Work task
Locate every line below that contains the word "sphinxadmonition" and copy it.

Collected data entries
= Beginning of Section =

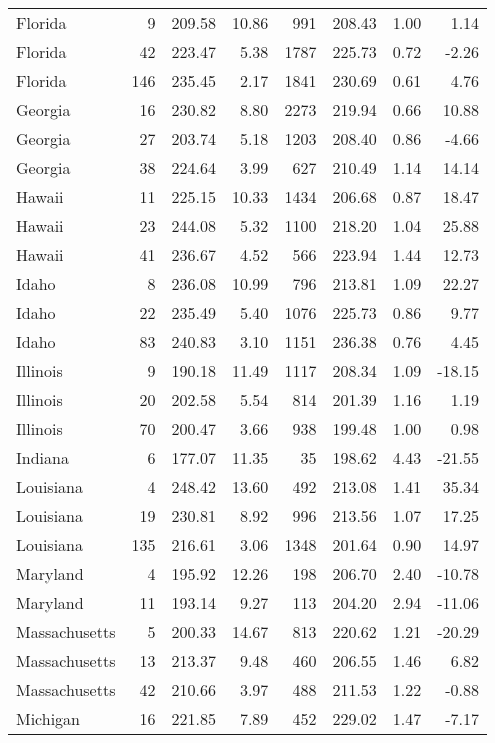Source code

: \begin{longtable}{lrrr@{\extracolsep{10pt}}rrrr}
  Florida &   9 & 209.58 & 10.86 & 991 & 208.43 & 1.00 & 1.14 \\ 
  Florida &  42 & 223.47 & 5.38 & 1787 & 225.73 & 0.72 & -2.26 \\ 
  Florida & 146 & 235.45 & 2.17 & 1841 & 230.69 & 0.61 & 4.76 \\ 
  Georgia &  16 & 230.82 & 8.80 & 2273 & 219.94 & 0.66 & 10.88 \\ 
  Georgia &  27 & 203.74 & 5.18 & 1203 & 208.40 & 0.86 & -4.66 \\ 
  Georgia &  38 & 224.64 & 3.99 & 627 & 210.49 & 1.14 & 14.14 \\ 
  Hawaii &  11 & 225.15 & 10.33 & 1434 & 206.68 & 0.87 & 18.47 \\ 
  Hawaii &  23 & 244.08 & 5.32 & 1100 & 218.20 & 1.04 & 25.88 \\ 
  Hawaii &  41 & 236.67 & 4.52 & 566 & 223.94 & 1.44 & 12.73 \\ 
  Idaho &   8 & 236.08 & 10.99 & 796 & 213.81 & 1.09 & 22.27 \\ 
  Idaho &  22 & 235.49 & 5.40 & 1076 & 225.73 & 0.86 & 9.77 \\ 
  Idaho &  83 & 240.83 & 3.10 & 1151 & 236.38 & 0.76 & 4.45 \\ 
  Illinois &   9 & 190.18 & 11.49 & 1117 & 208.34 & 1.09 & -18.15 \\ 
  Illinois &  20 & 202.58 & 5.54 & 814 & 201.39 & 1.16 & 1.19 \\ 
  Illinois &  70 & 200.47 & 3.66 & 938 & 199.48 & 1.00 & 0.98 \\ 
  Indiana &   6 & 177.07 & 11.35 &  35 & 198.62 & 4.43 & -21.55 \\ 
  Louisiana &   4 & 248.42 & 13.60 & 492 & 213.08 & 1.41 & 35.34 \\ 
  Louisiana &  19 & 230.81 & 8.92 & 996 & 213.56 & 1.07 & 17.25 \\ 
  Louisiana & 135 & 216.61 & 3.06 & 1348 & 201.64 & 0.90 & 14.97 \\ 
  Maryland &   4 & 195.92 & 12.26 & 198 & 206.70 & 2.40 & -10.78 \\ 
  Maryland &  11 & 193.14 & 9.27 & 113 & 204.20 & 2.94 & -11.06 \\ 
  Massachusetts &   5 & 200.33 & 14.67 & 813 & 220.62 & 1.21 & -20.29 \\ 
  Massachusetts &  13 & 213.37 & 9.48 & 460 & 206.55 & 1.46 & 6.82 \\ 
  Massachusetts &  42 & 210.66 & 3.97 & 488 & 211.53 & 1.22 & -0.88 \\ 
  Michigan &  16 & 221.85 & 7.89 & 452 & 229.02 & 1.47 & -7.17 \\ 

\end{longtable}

= End of Section =
= Beginning of Section =

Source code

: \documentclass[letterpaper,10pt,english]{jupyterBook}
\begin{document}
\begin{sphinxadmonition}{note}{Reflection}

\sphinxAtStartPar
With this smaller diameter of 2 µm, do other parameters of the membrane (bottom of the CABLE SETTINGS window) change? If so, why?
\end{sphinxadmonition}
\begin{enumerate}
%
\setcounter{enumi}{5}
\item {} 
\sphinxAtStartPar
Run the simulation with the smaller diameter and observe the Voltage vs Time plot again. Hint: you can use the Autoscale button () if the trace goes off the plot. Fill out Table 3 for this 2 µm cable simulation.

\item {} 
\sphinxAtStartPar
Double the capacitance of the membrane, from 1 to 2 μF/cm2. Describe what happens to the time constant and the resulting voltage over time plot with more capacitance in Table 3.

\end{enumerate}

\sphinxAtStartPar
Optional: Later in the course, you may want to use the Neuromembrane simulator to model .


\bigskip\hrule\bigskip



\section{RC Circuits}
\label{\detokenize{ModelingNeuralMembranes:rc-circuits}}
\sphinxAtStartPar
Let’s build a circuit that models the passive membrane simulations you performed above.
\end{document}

= End of Section =

Solution for this problem
\begin{sphinxadmonition}{note}{Reflection}
\end{sphinxadmonition}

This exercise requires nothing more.